• **Data to examine**:
• • • •

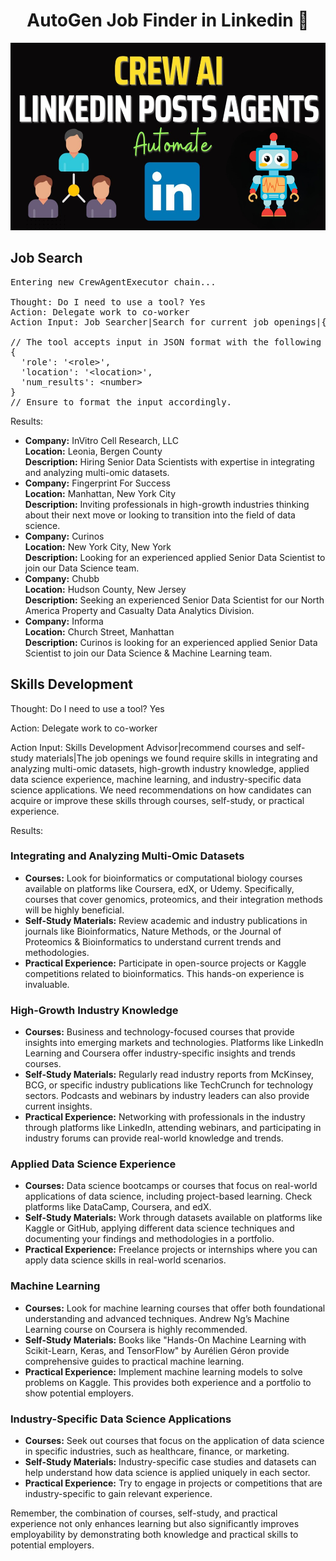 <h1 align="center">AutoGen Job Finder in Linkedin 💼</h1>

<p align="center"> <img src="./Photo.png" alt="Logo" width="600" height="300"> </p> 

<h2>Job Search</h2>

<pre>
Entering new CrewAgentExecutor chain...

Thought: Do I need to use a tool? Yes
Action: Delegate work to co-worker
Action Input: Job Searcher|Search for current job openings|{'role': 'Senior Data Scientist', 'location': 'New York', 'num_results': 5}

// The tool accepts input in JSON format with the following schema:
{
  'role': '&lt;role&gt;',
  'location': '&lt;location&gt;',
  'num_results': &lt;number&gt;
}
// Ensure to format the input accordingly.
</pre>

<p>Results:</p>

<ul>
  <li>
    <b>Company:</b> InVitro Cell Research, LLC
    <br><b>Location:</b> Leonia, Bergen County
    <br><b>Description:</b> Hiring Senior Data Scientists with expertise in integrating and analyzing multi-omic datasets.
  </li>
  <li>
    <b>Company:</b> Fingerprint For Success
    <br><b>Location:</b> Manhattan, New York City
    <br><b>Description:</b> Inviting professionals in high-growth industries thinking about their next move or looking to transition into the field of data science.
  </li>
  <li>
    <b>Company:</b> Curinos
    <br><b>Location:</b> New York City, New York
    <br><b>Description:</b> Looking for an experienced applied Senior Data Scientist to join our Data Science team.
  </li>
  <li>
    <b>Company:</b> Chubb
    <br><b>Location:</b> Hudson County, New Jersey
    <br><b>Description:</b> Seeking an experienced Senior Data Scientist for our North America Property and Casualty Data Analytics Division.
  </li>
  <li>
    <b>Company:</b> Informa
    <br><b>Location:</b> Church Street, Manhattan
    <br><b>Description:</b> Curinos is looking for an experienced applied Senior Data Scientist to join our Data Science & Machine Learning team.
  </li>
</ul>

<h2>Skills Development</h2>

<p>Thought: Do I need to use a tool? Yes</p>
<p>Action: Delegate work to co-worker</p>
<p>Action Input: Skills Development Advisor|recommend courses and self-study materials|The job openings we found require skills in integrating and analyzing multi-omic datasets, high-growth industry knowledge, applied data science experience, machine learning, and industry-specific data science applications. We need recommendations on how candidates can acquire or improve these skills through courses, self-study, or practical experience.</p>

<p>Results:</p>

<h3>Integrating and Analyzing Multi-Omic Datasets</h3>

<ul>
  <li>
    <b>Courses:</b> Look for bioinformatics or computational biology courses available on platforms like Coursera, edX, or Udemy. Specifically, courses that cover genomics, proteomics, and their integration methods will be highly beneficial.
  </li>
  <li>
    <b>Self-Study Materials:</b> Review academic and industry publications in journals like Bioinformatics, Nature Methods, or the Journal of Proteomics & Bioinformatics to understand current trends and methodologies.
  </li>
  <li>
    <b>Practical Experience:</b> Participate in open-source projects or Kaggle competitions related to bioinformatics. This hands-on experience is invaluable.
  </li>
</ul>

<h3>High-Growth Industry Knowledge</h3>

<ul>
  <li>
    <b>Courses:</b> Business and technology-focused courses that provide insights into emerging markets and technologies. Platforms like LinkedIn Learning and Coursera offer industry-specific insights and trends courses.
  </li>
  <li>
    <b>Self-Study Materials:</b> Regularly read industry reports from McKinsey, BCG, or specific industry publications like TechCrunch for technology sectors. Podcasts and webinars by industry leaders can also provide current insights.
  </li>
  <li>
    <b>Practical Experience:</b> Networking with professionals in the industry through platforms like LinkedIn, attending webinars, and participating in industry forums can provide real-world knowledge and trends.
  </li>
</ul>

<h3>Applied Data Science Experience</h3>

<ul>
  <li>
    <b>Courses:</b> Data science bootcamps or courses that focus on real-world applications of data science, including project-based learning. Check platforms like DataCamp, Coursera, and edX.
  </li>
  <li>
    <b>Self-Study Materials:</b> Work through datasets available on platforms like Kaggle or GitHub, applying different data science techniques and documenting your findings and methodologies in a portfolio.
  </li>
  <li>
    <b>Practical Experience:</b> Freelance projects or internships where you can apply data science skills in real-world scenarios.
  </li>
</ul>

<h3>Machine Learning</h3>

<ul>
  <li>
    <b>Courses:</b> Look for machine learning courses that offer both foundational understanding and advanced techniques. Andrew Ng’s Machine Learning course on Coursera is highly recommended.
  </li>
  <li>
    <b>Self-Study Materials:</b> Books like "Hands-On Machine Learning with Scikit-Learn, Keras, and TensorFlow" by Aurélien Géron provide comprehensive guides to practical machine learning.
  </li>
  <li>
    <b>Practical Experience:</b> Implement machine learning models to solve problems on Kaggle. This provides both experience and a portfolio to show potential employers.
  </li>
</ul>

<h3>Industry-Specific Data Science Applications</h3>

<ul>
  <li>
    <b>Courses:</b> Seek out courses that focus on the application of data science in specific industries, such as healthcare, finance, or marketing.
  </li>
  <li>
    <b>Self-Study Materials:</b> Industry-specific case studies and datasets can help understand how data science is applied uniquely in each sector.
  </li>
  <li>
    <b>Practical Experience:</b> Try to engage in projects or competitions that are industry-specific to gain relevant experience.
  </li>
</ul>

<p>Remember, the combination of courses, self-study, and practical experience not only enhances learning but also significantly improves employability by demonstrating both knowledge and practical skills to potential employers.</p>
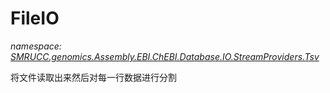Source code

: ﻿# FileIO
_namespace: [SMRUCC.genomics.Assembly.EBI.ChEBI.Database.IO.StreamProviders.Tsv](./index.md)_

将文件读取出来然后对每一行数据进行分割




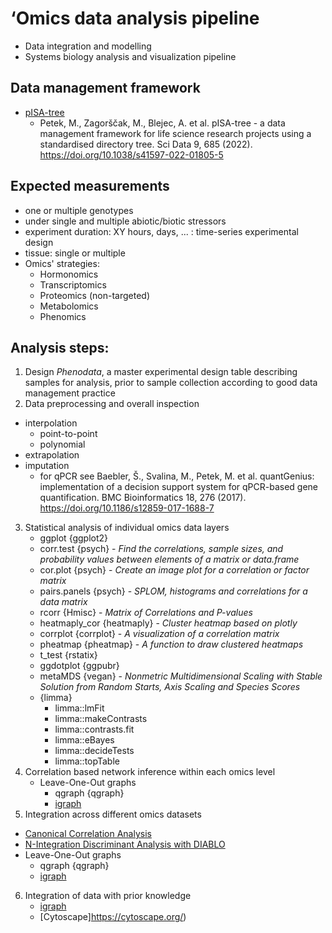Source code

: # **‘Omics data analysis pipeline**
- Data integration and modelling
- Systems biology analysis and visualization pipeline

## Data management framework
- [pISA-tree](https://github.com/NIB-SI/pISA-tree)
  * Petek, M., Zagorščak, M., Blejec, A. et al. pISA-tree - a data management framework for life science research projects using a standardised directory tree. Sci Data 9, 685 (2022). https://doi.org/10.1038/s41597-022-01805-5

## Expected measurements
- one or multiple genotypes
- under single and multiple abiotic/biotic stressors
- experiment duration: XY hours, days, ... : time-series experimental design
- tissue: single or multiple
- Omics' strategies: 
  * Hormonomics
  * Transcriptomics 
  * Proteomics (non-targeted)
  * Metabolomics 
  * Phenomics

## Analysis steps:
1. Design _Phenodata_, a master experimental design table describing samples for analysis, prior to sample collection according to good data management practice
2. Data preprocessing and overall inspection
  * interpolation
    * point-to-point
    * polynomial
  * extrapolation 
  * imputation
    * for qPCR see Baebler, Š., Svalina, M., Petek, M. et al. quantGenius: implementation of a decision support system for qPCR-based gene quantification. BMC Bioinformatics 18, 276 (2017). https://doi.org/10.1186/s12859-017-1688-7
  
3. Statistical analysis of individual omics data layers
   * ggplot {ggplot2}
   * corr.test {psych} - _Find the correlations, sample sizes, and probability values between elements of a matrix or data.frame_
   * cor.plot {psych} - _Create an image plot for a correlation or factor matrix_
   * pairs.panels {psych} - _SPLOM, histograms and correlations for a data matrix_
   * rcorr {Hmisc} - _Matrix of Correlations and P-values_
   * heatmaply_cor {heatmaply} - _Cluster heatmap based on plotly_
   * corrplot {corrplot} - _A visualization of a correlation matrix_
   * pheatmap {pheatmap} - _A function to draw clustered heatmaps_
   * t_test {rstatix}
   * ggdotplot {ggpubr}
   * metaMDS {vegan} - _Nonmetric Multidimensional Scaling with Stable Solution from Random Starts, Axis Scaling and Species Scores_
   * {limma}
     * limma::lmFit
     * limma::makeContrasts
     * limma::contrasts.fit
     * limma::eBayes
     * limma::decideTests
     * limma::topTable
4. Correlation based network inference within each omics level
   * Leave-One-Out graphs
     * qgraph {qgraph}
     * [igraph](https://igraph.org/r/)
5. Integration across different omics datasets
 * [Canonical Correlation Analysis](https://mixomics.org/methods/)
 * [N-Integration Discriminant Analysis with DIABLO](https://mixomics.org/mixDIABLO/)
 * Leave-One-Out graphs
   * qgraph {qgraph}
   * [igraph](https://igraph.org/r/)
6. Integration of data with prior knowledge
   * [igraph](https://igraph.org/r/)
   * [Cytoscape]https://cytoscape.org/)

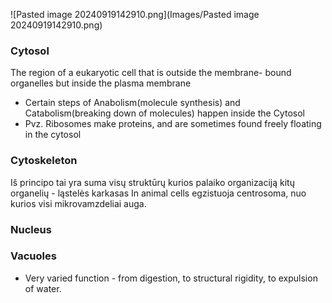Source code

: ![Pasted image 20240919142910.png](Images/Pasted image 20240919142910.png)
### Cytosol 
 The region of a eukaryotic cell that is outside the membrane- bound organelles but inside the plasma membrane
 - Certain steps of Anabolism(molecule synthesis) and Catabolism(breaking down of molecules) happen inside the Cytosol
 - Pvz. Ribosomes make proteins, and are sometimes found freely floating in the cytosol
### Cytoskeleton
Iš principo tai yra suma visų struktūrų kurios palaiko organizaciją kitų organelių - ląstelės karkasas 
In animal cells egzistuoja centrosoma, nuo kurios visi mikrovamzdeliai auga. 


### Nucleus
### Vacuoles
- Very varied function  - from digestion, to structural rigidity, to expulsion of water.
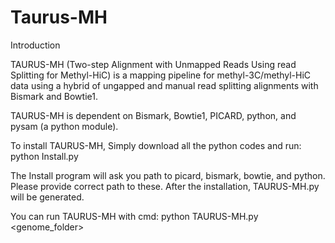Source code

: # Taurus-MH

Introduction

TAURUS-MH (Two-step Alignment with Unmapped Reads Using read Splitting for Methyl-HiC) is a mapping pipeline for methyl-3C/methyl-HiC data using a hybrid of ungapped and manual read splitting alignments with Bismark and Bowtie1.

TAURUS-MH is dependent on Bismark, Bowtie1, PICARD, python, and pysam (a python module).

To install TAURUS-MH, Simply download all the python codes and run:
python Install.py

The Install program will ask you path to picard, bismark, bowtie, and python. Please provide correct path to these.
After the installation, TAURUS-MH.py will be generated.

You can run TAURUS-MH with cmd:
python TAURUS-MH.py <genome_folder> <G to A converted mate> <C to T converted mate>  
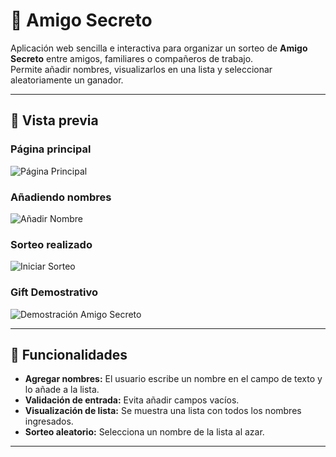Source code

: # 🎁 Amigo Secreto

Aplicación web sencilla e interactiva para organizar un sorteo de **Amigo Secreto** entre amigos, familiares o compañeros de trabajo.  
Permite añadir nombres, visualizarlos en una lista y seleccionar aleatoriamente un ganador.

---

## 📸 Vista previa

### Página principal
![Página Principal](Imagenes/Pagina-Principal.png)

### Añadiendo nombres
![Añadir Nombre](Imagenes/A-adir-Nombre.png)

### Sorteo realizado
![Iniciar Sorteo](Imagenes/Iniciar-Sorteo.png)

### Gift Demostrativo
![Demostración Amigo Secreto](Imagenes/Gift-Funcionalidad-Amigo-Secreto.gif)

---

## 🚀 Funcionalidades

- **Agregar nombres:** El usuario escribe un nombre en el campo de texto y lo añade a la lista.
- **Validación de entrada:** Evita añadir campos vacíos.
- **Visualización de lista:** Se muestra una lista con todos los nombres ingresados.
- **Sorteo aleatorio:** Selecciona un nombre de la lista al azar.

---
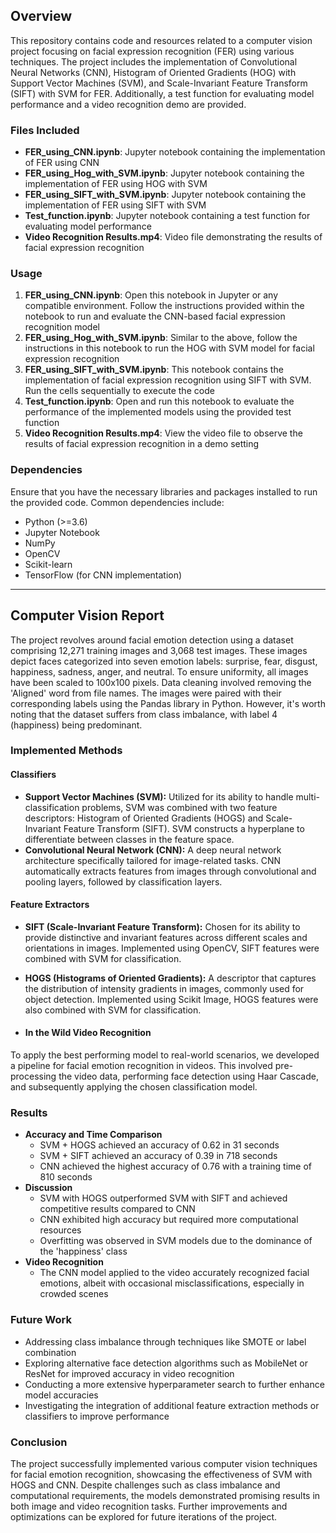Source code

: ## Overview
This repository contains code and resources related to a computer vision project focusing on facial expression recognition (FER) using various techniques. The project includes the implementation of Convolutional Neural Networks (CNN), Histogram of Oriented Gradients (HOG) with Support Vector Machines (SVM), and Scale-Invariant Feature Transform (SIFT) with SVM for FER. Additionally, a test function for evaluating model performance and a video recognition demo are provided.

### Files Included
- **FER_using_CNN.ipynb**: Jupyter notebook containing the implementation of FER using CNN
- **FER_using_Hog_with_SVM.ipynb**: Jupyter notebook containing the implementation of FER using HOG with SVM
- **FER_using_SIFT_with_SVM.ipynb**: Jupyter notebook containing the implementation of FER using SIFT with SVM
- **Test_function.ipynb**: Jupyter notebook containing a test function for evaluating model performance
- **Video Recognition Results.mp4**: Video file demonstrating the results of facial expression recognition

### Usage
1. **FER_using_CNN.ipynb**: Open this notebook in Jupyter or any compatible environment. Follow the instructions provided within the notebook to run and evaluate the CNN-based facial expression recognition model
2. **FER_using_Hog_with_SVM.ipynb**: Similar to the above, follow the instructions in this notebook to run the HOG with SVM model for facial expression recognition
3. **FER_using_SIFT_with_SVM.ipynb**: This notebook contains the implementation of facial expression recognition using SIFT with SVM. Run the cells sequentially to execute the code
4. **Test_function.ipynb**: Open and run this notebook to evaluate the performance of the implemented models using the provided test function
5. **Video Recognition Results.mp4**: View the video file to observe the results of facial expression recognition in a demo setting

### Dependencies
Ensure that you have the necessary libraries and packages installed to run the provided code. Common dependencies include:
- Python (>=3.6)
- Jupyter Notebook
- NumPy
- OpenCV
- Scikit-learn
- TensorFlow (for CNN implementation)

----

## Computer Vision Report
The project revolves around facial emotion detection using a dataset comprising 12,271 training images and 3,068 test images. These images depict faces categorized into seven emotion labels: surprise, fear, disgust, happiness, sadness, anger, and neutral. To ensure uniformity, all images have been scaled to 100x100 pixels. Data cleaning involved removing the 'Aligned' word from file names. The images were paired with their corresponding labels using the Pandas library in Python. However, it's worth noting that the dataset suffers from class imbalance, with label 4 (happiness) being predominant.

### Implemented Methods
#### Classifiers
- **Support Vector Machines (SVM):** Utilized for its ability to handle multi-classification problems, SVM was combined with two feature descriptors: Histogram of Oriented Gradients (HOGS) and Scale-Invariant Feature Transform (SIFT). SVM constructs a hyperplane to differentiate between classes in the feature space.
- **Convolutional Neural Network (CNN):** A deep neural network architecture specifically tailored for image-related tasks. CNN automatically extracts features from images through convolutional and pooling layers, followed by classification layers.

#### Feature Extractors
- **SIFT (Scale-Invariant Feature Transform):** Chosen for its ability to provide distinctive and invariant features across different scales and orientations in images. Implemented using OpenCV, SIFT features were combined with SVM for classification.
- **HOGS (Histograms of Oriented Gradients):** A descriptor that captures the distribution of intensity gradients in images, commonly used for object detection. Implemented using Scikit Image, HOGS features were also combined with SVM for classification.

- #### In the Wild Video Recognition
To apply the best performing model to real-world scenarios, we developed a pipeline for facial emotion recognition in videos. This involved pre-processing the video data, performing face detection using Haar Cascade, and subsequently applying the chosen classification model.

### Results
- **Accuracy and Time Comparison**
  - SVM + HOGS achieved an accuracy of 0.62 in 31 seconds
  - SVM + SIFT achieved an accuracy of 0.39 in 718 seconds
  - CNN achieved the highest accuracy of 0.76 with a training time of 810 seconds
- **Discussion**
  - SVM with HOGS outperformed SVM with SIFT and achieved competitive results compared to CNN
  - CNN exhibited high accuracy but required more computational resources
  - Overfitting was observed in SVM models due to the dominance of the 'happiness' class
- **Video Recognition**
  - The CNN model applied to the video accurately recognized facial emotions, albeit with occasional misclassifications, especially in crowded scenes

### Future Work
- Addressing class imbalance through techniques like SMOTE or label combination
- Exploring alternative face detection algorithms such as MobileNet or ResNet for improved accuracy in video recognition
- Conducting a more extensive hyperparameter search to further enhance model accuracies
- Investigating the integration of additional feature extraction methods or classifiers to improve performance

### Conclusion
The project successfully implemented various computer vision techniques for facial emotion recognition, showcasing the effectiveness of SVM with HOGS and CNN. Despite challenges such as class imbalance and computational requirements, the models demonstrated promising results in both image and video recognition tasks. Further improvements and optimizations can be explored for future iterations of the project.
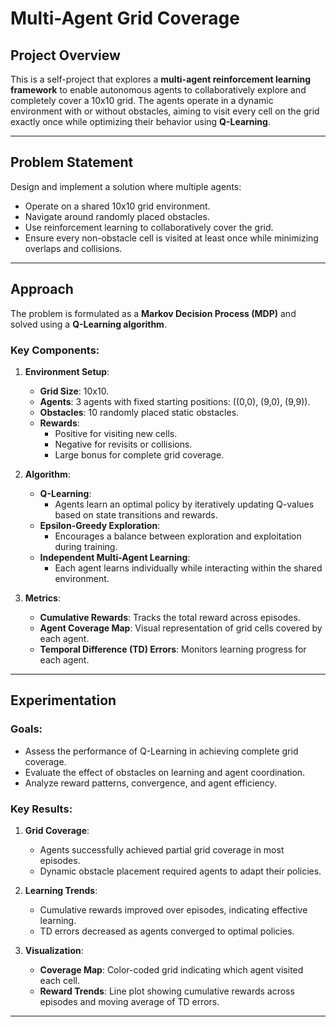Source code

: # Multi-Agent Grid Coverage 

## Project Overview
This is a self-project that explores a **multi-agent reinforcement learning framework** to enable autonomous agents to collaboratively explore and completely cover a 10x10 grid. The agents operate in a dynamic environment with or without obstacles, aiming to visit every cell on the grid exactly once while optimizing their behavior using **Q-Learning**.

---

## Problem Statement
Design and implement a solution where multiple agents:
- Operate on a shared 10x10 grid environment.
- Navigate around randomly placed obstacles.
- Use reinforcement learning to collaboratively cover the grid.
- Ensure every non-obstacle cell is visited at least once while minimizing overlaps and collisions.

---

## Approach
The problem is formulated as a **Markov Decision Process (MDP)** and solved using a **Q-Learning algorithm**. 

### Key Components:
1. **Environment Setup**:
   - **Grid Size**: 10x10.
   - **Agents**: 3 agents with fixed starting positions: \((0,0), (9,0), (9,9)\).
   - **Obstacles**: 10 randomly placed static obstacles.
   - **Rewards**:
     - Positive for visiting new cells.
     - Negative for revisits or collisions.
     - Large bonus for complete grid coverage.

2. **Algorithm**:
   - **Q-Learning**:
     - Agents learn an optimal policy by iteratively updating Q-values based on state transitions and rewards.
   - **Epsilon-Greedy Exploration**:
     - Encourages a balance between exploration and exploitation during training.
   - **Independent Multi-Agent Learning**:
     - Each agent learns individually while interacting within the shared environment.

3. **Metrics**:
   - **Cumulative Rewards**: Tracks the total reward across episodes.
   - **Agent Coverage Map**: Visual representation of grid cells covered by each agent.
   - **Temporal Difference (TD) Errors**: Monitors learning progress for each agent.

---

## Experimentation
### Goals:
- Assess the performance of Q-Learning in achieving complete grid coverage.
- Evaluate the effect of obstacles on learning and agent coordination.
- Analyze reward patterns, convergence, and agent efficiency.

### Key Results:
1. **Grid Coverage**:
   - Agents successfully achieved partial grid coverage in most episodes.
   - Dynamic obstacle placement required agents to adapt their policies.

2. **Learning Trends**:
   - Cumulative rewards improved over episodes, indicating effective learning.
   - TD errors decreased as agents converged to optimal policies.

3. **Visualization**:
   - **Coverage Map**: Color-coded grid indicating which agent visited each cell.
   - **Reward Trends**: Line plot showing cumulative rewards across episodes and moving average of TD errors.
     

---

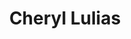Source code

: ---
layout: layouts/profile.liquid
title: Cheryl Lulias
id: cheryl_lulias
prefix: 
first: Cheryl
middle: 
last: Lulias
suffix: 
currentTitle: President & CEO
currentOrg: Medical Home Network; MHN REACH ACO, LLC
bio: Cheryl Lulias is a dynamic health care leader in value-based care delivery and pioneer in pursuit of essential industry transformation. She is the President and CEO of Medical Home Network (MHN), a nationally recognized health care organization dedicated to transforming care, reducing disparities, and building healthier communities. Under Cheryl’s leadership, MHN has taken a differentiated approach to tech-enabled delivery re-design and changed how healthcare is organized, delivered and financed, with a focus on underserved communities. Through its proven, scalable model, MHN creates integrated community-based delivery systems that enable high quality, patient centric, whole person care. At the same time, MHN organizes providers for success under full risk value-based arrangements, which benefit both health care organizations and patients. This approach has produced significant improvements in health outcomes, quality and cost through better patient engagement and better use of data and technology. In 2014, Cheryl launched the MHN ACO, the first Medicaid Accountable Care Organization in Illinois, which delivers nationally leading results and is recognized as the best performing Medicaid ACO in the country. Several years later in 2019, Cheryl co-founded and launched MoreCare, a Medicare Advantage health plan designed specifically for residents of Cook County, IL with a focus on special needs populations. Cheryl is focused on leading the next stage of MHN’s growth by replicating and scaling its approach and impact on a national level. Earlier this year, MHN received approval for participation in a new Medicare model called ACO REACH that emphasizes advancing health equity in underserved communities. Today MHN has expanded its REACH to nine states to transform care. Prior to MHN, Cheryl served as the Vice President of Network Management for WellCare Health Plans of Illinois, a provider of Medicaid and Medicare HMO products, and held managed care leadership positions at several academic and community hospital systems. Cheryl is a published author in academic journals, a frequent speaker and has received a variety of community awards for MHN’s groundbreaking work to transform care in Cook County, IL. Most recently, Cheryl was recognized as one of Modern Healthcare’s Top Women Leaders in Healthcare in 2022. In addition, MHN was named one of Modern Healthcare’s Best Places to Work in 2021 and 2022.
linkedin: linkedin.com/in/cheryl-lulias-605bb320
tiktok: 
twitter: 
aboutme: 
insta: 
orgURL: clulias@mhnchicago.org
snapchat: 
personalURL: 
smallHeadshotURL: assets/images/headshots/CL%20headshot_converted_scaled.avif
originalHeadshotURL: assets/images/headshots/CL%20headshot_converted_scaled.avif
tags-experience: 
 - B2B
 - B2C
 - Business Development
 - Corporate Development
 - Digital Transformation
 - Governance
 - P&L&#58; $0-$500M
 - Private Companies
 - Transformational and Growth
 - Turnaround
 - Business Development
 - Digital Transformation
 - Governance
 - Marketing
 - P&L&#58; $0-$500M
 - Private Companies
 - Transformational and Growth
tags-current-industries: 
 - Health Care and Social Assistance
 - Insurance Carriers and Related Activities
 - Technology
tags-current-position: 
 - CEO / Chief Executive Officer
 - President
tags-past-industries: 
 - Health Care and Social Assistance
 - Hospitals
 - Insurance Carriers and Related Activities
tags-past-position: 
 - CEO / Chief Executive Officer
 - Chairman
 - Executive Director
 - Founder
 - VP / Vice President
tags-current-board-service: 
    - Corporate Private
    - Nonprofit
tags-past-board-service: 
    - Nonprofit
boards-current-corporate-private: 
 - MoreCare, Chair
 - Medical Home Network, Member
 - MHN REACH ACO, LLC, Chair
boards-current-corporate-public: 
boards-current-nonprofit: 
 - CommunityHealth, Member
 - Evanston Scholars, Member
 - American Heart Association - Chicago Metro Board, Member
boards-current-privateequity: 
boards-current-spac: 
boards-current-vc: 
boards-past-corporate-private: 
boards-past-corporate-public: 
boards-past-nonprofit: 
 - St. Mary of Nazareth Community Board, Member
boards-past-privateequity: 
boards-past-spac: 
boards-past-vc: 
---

• • • •

• **Exercise brief**:
From the entries above, print the lines beginning at the one with "- Python (>=3.6)" and stopping after the one with "## Computer Vision Report", exactly as written and with nothing else.

• **Solved exercise**:
- Python (>=3.6)
- Jupyter Notebook
- NumPy
- OpenCV
- Scikit-learn
- TensorFlow (for CNN implementation)

----

## Computer Vision Report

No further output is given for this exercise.